→ Data for processing
▽

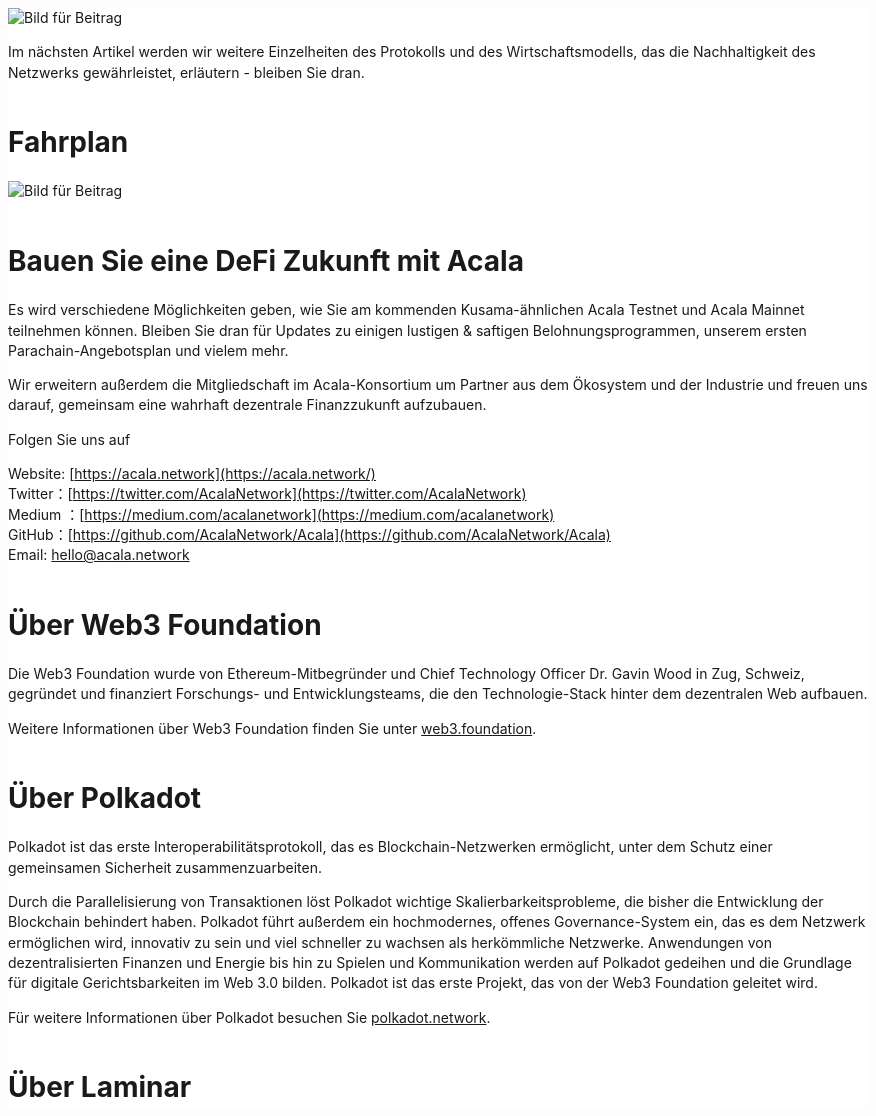 ![Bild für Beitrag](https://miro.medium.com/max/3780/0*7Zh3WtIP0uGzKFDa)

Im nächsten Artikel werden wir weitere Einzelheiten des Protokolls und des Wirtschaftsmodells, das die Nachhaltigkeit des Netzwerks gewährleistet, erläutern - bleiben Sie dran.

# Fahrplan

![Bild für Beitrag](https://miro.medium.com/max/3032/0*tq5FUjuXLrEEFbuS)

# Bauen Sie eine DeFi Zukunft mit Acala

Es wird verschiedene Möglichkeiten geben, wie Sie am kommenden Kusama-ähnlichen Acala Testnet und Acala Mainnet teilnehmen können. Bleiben Sie dran für Updates zu einigen lustigen & saftigen Belohnungsprogrammen, unserem ersten Parachain-Angebotsplan und vielem mehr.

Wir erweitern außerdem die Mitgliedschaft im Acala-Konsortium um Partner aus dem Ökosystem und der Industrie und freuen uns darauf, gemeinsam eine wahrhaft dezentrale Finanzzukunft aufzubauen.

Folgen Sie uns auf

Website: [https://acala.network](https://acala.network/)  
Twitter：[https://twitter.com/AcalaNetwork](https://twitter.com/AcalaNetwork)  
Medium ：[https://medium.com/acalanetwork](https://medium.com/acalanetwork)  
GitHub：[https://github.com/AcalaNetwork/Acala](https://github.com/AcalaNetwork/Acala)  
Email: [hello@acala.network](http://hello@acala.network)

# Über Web3 Foundation

Die Web3 Foundation wurde von Ethereum-Mitbegründer und Chief Technology Officer Dr. Gavin Wood in Zug, Schweiz, gegründet und finanziert Forschungs- und Entwicklungsteams, die den Technologie-Stack hinter dem dezentralen Web aufbauen.

Weitere Informationen über Web3 Foundation finden Sie unter [web3.foundation](https://web3.foundation/).

# Über Polkadot

Polkadot ist das erste Interoperabilitätsprotokoll, das es Blockchain-Netzwerken ermöglicht, unter dem Schutz einer gemeinsamen Sicherheit zusammenzuarbeiten.

Durch die Parallelisierung von Transaktionen löst Polkadot wichtige Skalierbarkeitsprobleme, die bisher die Entwicklung der Blockchain behindert haben. Polkadot führt außerdem ein hochmodernes, offenes Governance-System ein, das es dem Netzwerk ermöglichen wird, innovativ zu sein und viel schneller zu wachsen als herkömmliche Netzwerke. Anwendungen von dezentralisierten Finanzen und Energie bis hin zu Spielen und Kommunikation werden auf Polkadot gedeihen und die Grundlage für digitale Gerichtsbarkeiten im Web 3.0 bilden. Polkadot ist das erste Projekt, das von der Web3 Foundation geleitet wird.

Für weitere Informationen über Polkadot besuchen Sie [polkadot.network](https://polkadot.network/).

# Über Laminar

△

→ Task goal
From the material above, set down exactly the lines starting at the one with "Medium ：[https" and ending at the one with "Die Web3 Foundation", end lines included.

→ Answer space
Medium ：[https://medium.com/acalanetwork](https://medium.com/acalanetwork)  
GitHub：[https://github.com/AcalaNetwork/Acala](https://github.com/AcalaNetwork/Acala)  
Email: [hello@acala.network](http://hello@acala.network)

# Über Web3 Foundation

Die Web3 Foundation wurde von Ethereum-Mitbegründer und Chief Technology Officer Dr. Gavin Wood in Zug, Schweiz, gegründet und finanziert Forschungs- und Entwicklungsteams, die den Technologie-Stack hinter dem dezentralen Web aufbauen.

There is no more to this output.